Les présidences des classes des Jeunes Filles et les présidences des collèges de la prêtrise d’Aaron sont une bénédiction pour ceux qui détiennent les appels et pour ceux qu’ils servent.

Les membres des présidences ont droit à l’inspiration pour leur classe ou leur collège, ce qui peut les aider à savoir comment prier pour les membres de leur classe ou de leur collège, en particulier pour ceux qui sont nouveaux ou peu pratiquants et comment les intégrer. Faire partie d’une présidence aide les jeunes à acquérir des compétences de dirigeant, par exemple apprendre à déléguer, à servir, à communiquer et à participer à des conseils. Le fait d’apprendre à organiser et à diriger des réunions et des activités permet aux dirigeants de jeunes de se préparer à remplir une mission ou d’autres appels futurs, en apprenant l’importance de faire leur devoir et la façon d’élaborer un plan et de le mener à bien.

Les membres des classes et des collèges obtiennent aussi certaines bénédictions grâce à ces dirigeants. Ils ont quelqu’un de leur âge à qui parler, qui peut les aider et les encourager à vivre l’Évangile et à faire beaucoup de choses, en particulier en suivant le programme du Progrès personnel ou du Devoir envers Dieu. Les présidentes de classe et les présidents de collège étant membres du Comité épiscopal des jeunes, ils peuvent informer l’évêque de problèmes, de préoccupations ou de réussites au sein de leurs classes et collèges.

Un appel au sein d’une présidence de classe ou de collège est une grande responsabilité qui aide les jeunes à acquérir davantage de confiance, à apprendre à être un dirigeant et un exemple et à développer l’amour et l’unité au sein de la classe ou du collège.

Jeunes, soyez forts recommande d’éviter les coiffures extravagantes. Quels genres de coiffure peuvent-ils être considérés comme extravagants ?

Ce qui est considéré comme extravagant peut varier d’une culture à l’autre et d’une époque à l’autre ; il serait donc difficile de dire exactement quelles coiffures sont extravagantes pour tout le monde. Alors, comment savoir si une coiffure est « extravagante » ? Pose-toi la question : « Pourquoi est-ce que je fais ça ? » Si tu t’es donné de la peine pour avoir des cheveux d’une couleur, d’une longueur ou d’un style inhabituels simplement pour faire sensation ou attirer l’attention, alors il se peut que tu aies atteint « l’extravagance » dont parle Jeunes, soyez forts1.

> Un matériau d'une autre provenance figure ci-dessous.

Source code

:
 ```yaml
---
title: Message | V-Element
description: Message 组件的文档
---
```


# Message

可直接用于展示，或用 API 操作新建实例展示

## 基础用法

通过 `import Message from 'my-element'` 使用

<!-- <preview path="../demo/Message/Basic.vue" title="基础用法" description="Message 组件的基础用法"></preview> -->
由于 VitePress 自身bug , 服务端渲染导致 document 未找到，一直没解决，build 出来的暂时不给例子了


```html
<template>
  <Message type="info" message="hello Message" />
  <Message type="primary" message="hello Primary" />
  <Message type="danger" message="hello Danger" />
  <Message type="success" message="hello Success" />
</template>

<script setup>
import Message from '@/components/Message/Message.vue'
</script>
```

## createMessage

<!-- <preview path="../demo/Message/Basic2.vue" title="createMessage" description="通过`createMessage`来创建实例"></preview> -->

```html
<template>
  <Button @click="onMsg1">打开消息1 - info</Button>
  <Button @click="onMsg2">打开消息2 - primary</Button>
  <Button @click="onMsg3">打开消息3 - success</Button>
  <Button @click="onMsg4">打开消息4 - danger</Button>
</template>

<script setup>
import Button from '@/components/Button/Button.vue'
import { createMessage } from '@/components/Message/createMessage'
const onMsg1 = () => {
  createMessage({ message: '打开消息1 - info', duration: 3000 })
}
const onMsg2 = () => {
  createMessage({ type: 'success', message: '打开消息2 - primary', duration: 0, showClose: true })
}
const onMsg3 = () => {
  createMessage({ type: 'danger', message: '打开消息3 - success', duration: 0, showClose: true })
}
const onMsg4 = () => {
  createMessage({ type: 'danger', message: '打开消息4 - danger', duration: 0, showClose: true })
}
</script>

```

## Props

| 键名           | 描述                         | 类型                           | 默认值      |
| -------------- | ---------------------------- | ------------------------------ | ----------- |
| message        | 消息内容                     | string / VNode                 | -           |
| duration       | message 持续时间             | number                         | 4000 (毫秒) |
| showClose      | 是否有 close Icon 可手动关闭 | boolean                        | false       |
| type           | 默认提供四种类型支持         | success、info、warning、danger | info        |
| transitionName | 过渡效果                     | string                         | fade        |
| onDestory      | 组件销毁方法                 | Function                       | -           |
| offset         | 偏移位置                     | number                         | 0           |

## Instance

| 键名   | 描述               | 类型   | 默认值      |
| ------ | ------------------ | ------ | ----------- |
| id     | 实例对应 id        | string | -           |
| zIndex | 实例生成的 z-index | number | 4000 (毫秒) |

Les dirigeants de l’Église te demandent-ils d’éviter les extrêmes parce qu’ils veulent que tu aies une apparence simple et ordinaire, sans aucun style ni personnalité ? Bien sûr que non. Ils ont fait cette recommandation parce que ton apparence révèle quelque chose à ton sujet. « Par votre tenue vestimentaire et votre présentation, vous pouvez montrer que vous savez à quel point votre corps est précieux. Vous pouvez montrer que vous êtes disciple de Jésus-Christ2. » Une coiffure extravagante pourrait ternir ce message et donner de toi l’image d’une personne « du monde ».

    Notes

  1.   1.

    Voir Jeunes, soyez forts (fascicule, 2011), p. 7.

  2.   2.

    Jeunes, soyez forts, p. 6.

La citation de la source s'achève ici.